I’m tired of violence in horror films


Talk to a lot of people nowadays and they’ll tell you that a horror film isn’t worth the time or effort to be seen unless it has some “great gore” or “brutal kills”. Since I refuse to support Rob Zombie (who says liberals don’t have any principles?), I’ve had to read a lot of reviews in order to get a sense of what H2 is all about. Quite a few people have said that it’s crap…but at least it’s got angry bloody deaths! The new Final Destination movie, I would argue, exists only to show death scenes (when it decides to, some of the deaths aren’t even shown). There is no character development and no plot. It moves forward only to give the audience “what they want”: death upon death. The Saw sequels are no different.

I’ve been thinking about this issue of violence and horror for a few weeks now. It’s crossed my mind for a few months prior to that but it really started to crystallize for me during a recent discussion about Outpost Doom. A couple weekends back, Jeff, Deejay, Spooky, and myself watched the rough cut of OD. The goal was to find scenes that could be trimmed and get general feedback on possible improvements. Our friend and actor Jeremy was there to give an outside perspective. He believed there wasn’t enough blood and gore to keep the film interesting. That it was a lot of talking and that the “whodunnit” that is the central pillar of the film was something nobody would care about. So we all had, not really a debate, but a discussion on whether or not it would be a smart move to “punch up” Outpost Doom with more blood and guts. There are multiple places in the film where we could do a sort of flashback sequence showing stuff that happened during a few of the stories that the character tell. Long story short: some of us felt the film should stand as it is, others that it should appeal more to what horror fans “expect”. Jeff made a general analogy that I thought was good. Do you go with Death Proof or Planet Terror?ย  In DP, the violence is sporadic and not the main focus, whereas PT it’s all action and violence all the time. Granted, I’m in no way saying OD is in the same galaxy as DP, but the general idea is that Outpost Doom is far more Death Proof (in that it has lots of dialogue, sporadic violence, etc.) than it is Planet Terror. We made no definitive decision that weekend on what direction we would go, but as the director, it’s my responsibility to decide: and I’ve decided “No” on the extra violence.
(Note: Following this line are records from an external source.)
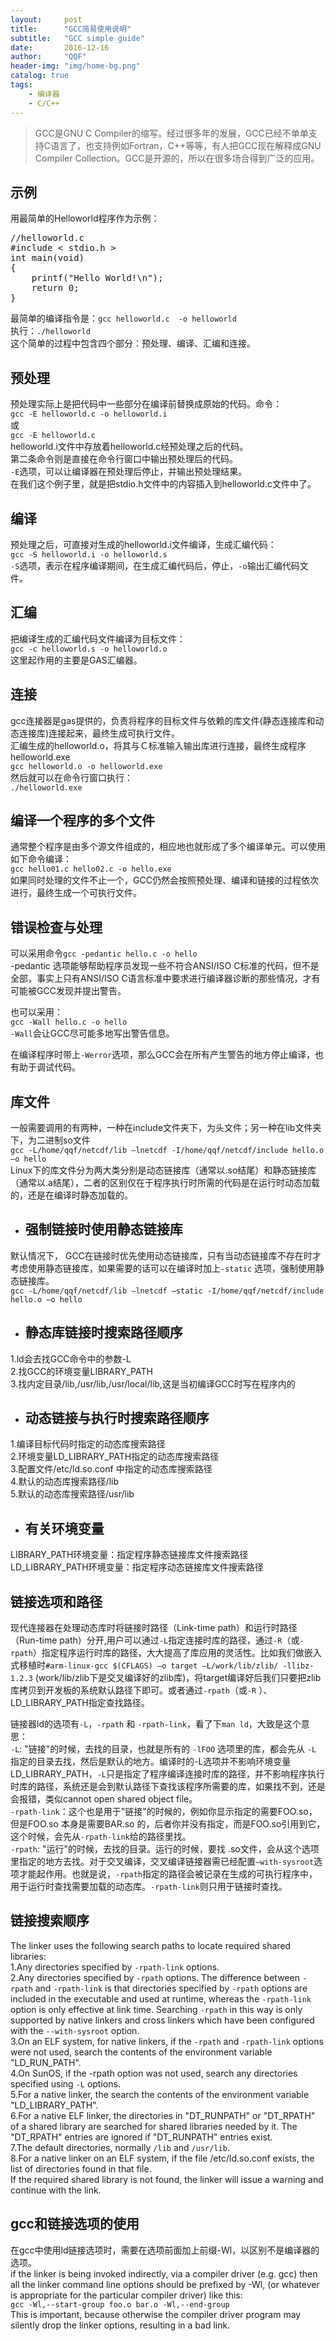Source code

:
 ```yaml
---
layout:     post
title:      "GCC简易使用说明"
subtitle:   "GCC simple guide"
date:       2016-12-16
author:     "QQF"
header-img: "img/home-bg.png"
catalog: true
tags:
    - 编译器
    - C/C++
---
```


> GCC是GNU C Compiler的缩写。经过很多年的发展，GCC已经不单单支持C语言了，也支持例如Fortran，C++等等，有人把GCC现在解释成GNU Compiler Collection。GCC是开源的，所以在很多场合得到广泛的应用。


## 示例

用最简单的Helloworld程序作为示例：

<pre class="prettyprint lang-c linenums">
//helloworld.c 
#include < stdio.h > 
int main(void) 
{ 
    printf("Hello World!\n"); 
    return 0; 
}
</pre>

最简单的编译指令是：`gcc helloworld.c  -o helloworld`<br/>
执行：`./helloworld`<br/>
这个简单的过程中包含四个部分：预处理、编译、汇编和连接。


## 预处理

预处理实际上是把代码中一些部分在编译前替换成原始的代码。命令：<br/>
`gcc -E helloworld.c -o helloworld.i` <br/>
或 <br/>
`gcc -E helloworld.c`<br/>
helloworld.i文件中存放着helloworld.c经预处理之后的代码。<br/>
第二条命令则是直接在命令行窗口中输出预处理后的代码。<br/>
`-E`选项，可以让编译器在预处理后停止，并输出预处理结果。<br/>
在我们这个例子里，就是把stdio.h文件中的内容插入到helloworld.c文件中了。


## 编译

预处理之后，可直接对生成的helloworld.i文件编译，生成汇编代码：<br/>
`gcc -S helloworld.i -o helloworld.s`<br/>
`-S`选项，表示在程序编译期间，在生成汇编代码后，停止，`-o`输出汇编代码文件。

## 汇编

把编译生成的汇编代码文件编译为目标文件：<br/>
`gcc -c helloworld.s -o helloworld.o`<br/>
这里起作用的主要是GAS汇编器。

## 连接

gcc连接器是gas提供的，负责将程序的目标文件与依赖的库文件(静态连接库和动态连接库)连接起来，最终生成可执行文件。<br/>
汇编生成的helloworld.o，将其与Ｃ标准输入输出库进行连接，最终生成程序helloworld.exe<br/>
`gcc helloworld.o -o helloworld.exe`<br/>
然后就可以在命令行窗口执行：<br/>
`./helloworld.exe`

## 编译一个程序的多个文件

通常整个程序是由多个源文件组成的，相应地也就形成了多个编译单元。可以使用如下命令编译：<br/>
`gcc hello01.c hello02.c -o hello.exe`<br/>
如果同时处理的文件不止一个，GCC仍然会按照预处理、编译和链接的过程依次进行，最终生成一个可执行文件。

## 错误检查与处理

可以采用命令`gcc -pedantic hello.c -o hello`<br/>
-pedantic 选项能够帮助程序员发现一些不符合ANSI/ISO C标准的代码，但不是全部，事实上只有ANSI/ISO C语言标准中要求进行编译器诊断的那些情况，才有可能被GCC发现并提出警告。

也可以采用：<br/>
`gcc -Wall hello.c -o hello`<br/>
`-Wall`会让GCC尽可能多地写出警告信息。

在编译程序时带上`-Werror`选项，那么GCC会在所有产生警告的地方停止编译，也有助于调试代码。

## 库文件

一般需要调用的有两种，一种在include文件夹下，为头文件；另一种在lib文件夹下，为二进制so文件<br/>
`gcc -L/home/qqf/netcdf/lib –lnetcdf -I/home/qqf/netcdf/include hello.o –o hello`<br/>
Linux下的库文件分为两大类分别是动态链接库（通常以.so结尾）和静态链接库（通常以.a结尾），二者的区别仅在于程序执行时所需的代码是在运行时动态加载的，还是在编译时静态加载的。

- ## 强制链接时使用静态链接库

默认情况下， GCC在链接时优先使用动态链接库，只有当动态链接库不存在时才考虑使用静态链接库，如果需要的话可以在编译时加上`-static` 选项，强制使用静态链接库。<br/>
`gcc -L/home/qqf/netcdf/lib –lnetcdf –static -I/home/qqf/netcdf/include hello.o –o hello`<br/>

- ## 静态库链接时搜索路径顺序

1.ld会去找GCC命令中的参数-L<br/>
2.找GCC的环境变量LIBRARY_PATH<br/>
3.找内定目录/lib,/usr/lib,/usr/local/lib,这是当初编译GCC时写在程序内的

- ## 动态链接与执行时搜索路径顺序

1.编译目标代码时指定的动态库搜索路径<br/>
2.环境变量LD_LIBRARY_PATH指定的动态库搜索路径<br/>
3.配置文件/etc/ld.so.conf 中指定的动态库搜索路径<br/>
4.默认的动态库搜索路径/lib<br/>
5.默认的动态库搜索路径/usr/lib<br/>

- ## 有关环境变量

LIBRARY_PATH环境变量：指定程序静态链接库文件搜索路径<br/>
LD_LIBRARY_PATH环境变量：指定程序动态链接库文件搜索路径

## 链接选项和路径

现代连接器在处理动态库时将链接时路径（Link-time path）和运行时路径（Run-time path）分开,用户可以通过`-L`指定连接时库的路径，通过`-R`（或`-rpath`）指定程序运行时库的路径，大大提高了库应用的灵活性。比如我们做嵌入式移植时`#arm-linux-gcc $(CFLAGS) –o target –L/work/lib/zlib/ -llibz-1.2.3` (work/lib/zlib下是交叉编译好的zlib库)，将target编译好后我们只要把zlib库拷贝到开发板的系统默认路径下即可。或者通过`-rpath`（或`-R` ）、LD_LIBRARY_PATH指定查找路径。

链接器ld的选项有`-L`，`-rpath` 和 `-rpath-link`，看了下`man ld`，大致是这个意思：<br/>
`-L`: "链接"的时候，去找的目录，也就是所有的 `-lFOO` 选项里的库，都会先从 `-L` 指定的目录去找，然后是默认的地方。编译时的-L选项并不影响环境变量LD_LIBRARY_PATH，`-L`只是指定了程序编译连接时库的路径，并不影响程序执行时库的路径，系统还是会到默认路径下查找该程序所需要的库，如果找不到，还是会报错，类似cannot open shared object file。<br/>
`-rpath-link`：这个也是用于"链接"的时候的，例如你显示指定的需要FOO.so，但是FOO.so 本身是需要BAR.so 的，后者你并没有指定，而是FOO.so引用到它，这个时候，会先从`-rpath-link`给的路径里找。</br>
`-rpath`: "运行"的时候，去找的目录。运行的时候，要找 .so文件，会从这个选项里指定的地方去找。对于交叉编译，交叉编译链接器需已经配置`–with-sysroot`选项才能起作用。也就是说，`-rpath`指定的路径会被记录在生成的可执行程序中，用于运行时查找需要加载的动态库。`-rpath-link`则只用于链接时查找。

## 链接搜索顺序

The linker uses the following search paths to locate required shared libraries:<br/>
1.Any directories specified by `-rpath-link` options.<br/>
2.Any directories specified by `-rpath` options. The difference between `-rpath` and `-rpath-link` is that directories specified by `-rpath` options are included in the executable and used at runtime, whereas the `-rpath-link` option is only effective at link time. Searching `-rpath` in this way is only supported by native linkers and cross linkers which have been configured with the `--with-sysroot` option.<br/>
3.On an ELF system, for native linkers, if the `-rpath` and `-rpath-link` options were not used, search the contents of the environment variable "LD_RUN_PATH".<br/>
4.On SunOS, if the -rpath option was not used, search any directories specified using `-L` options.<br/>
5.For a native linker, the search the contents of the environment variable "LD_LIBRARY_PATH".<br/>
6.For a native ELF linker, the directories in "DT_RUNPATH" or "DT_RPATH" of a shared library are searched for shared libraries needed by it. The "DT_RPATH" entries are ignored if "DT_RUNPATH" entries exist.<br/>
7.The default directories, normally `/lib` and `/usr/lib`.<br/>
8.For a native linker on an ELF system, if the file /etc/ld.so.conf exists, the list of directories found in that file.<br/>
If the required shared library is not found, the linker will issue a warning and continue with the link.  

## gcc和链接选项的使用

在gcc中使用ld链接选项时，需要在选项前面加上前缀-Wl，以区别不是编译器的选项。<br/>
if the linker is being invoked indirectly, via a compiler driver (e.g. gcc) then all the linker command line options should be prefixed by -Wl, (or whatever is appropriate for the particular compiler driver) like this:<br/>
`gcc -Wl,--start-group foo.o bar.o -Wl,--end-group`<br/>
This is important, because otherwise the compiler driver program may silently drop the linker options, resulting in a bad link.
Maybe I’m getting old and times are changing, but more and more I’ve grown to despise films and filmmakers who make the actual act of violence the central focus of their films. I’m not innocent in that. When we made The Grand Horror, that was the entire point. Sure, I felt I had the potential for a good story but we weren’t focused on telling that story. We just wanted to kill everybody as quickly as possible (or as slowly, it turns out). A large part of that had to do with the fact that we instantly decided to make a movie in a month and not a lot of planning went into anything. And of course, we had no idea what the fuck we were doing. Outpost Doom was different. I honestly put a lot of time into the script. I tried to make sure there were no loose ends. I tried to make sure that everything would “make sense” when someone went back to think about it. I sort of view Outpost Doom as my first real movie. Not that I don’t hold a special place in my heart for TGH, I’ll love that piece of shit until I die, just that OD is the first thing I’ve done that my “vision” has sort of been applied; where I’ve been allowed to do a lot of the things I’ve wanted to do. And because of this, as I was writing the script, I naturally drew upon my influences and the filmmakers that I most admire. People like Terence Fisher, Val Lewton, and James Whale. Even non-horror figures like Yasujiro Ozu (whose unique low angel-static camera style was in the back of my mind). The consequence to these influences was that violence is not the central pillar of the film. Story is.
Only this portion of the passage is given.